» **DATA FOR THIS TASK**:
═══
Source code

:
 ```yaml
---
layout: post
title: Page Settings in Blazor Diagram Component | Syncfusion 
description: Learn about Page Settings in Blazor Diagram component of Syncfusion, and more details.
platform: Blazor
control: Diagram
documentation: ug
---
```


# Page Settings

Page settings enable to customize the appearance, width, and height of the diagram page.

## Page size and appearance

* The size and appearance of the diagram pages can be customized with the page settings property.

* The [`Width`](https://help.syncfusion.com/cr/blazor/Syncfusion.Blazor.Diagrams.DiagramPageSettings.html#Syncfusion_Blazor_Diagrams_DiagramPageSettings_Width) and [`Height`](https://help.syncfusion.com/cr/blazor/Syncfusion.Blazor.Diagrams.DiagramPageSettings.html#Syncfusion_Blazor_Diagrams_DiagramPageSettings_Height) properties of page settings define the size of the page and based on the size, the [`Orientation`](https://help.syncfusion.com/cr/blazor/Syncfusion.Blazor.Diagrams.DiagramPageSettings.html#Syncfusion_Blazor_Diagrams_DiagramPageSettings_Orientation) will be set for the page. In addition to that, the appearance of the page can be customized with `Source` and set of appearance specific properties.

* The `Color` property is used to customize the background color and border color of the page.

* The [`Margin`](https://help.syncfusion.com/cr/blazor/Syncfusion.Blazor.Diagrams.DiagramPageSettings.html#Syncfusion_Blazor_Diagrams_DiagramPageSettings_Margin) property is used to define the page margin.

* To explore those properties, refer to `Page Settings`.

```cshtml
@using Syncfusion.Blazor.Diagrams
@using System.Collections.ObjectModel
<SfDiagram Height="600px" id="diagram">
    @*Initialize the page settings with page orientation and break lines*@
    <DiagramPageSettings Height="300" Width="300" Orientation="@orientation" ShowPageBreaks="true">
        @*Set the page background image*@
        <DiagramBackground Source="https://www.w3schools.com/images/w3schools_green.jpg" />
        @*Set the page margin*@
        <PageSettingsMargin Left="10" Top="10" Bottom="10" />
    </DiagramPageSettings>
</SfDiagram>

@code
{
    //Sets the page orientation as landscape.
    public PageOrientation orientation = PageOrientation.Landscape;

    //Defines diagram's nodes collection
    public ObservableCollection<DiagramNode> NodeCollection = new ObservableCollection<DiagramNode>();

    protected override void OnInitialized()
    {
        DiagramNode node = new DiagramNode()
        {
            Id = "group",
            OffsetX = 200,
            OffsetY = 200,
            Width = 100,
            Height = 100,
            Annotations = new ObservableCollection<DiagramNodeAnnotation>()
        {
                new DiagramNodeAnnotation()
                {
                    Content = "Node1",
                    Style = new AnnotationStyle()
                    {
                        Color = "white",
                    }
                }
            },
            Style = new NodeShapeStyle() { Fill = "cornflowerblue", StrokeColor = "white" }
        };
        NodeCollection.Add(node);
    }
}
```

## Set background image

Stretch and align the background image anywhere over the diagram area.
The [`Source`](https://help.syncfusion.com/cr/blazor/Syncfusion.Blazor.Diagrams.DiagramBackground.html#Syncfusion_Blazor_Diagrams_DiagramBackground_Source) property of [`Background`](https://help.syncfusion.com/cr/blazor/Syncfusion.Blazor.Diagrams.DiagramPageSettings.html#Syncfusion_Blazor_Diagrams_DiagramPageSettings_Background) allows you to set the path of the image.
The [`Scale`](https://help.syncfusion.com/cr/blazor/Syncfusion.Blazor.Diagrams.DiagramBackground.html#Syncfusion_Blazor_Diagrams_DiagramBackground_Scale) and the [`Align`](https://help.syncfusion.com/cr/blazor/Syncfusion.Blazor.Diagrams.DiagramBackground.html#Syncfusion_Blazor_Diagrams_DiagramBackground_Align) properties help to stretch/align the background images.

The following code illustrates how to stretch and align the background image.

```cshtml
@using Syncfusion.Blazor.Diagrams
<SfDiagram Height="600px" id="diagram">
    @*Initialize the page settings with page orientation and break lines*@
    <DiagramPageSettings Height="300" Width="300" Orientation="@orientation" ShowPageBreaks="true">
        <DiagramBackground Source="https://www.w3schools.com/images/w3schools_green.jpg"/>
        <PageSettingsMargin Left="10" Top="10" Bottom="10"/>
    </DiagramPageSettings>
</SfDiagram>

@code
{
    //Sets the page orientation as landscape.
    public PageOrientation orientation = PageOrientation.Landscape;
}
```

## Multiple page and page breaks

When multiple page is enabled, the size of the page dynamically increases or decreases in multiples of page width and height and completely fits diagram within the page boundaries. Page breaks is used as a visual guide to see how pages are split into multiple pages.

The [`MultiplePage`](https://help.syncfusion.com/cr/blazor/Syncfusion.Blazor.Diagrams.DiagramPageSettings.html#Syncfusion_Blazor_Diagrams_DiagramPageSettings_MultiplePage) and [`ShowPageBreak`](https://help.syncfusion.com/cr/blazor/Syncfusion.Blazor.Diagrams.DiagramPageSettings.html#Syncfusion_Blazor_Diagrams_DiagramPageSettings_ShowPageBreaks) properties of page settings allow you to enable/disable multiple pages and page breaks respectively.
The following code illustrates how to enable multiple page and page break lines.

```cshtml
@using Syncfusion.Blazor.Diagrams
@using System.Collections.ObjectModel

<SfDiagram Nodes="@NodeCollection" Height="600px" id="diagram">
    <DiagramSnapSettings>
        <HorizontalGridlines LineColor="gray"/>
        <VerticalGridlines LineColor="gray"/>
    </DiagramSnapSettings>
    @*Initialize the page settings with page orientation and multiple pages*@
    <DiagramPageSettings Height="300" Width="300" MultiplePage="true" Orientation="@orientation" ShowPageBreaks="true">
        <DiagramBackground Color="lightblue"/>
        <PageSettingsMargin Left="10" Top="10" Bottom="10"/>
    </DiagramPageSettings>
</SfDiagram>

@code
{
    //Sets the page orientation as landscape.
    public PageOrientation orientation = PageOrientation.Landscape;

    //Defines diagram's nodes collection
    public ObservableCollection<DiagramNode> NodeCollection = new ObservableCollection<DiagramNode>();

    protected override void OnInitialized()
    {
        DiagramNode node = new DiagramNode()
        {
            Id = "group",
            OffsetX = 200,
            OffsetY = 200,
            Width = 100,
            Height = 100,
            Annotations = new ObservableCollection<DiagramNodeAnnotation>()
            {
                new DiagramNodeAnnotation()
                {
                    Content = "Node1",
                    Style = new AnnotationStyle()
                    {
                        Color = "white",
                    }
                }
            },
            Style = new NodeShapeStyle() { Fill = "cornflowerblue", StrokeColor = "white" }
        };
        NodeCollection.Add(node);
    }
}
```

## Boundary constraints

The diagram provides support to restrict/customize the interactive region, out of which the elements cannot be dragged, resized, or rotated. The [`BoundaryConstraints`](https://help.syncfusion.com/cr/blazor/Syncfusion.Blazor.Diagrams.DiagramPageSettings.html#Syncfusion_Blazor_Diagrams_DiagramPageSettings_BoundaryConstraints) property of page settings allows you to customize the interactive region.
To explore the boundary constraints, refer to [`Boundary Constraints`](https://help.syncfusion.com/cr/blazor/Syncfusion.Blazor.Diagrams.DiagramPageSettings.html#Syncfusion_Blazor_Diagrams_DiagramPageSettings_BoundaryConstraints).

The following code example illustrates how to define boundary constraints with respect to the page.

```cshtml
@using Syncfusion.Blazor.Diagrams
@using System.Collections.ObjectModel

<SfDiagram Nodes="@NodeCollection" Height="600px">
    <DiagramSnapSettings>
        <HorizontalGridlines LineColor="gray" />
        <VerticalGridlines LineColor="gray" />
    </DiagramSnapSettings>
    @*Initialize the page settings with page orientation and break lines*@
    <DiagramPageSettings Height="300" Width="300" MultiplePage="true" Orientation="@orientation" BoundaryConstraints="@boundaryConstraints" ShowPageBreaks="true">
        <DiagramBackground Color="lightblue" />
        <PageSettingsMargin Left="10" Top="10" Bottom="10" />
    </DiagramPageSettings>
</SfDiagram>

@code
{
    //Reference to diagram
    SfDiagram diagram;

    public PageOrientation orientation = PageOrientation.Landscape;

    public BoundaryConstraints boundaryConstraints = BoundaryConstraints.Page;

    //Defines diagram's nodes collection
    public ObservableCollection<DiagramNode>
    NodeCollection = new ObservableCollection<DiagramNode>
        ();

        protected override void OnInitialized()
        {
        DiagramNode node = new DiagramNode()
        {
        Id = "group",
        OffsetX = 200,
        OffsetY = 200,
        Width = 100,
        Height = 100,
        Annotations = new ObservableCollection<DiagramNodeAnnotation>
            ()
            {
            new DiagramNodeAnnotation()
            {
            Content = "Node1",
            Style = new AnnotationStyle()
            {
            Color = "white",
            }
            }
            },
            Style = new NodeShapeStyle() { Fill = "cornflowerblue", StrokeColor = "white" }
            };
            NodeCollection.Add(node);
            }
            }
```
═══
» **DIRECTIONS**:
Output the data exactly, from the first line through the line that holds "# Page Settings", so that no later line appears.

» **REPLY**:
Source code

:
 ```yaml
---
layout: post
title: Page Settings in Blazor Diagram Component | Syncfusion 
description: Learn about Page Settings in Blazor Diagram component of Syncfusion, and more details.
platform: Blazor
control: Diagram
documentation: ug
---
```


# Page Settings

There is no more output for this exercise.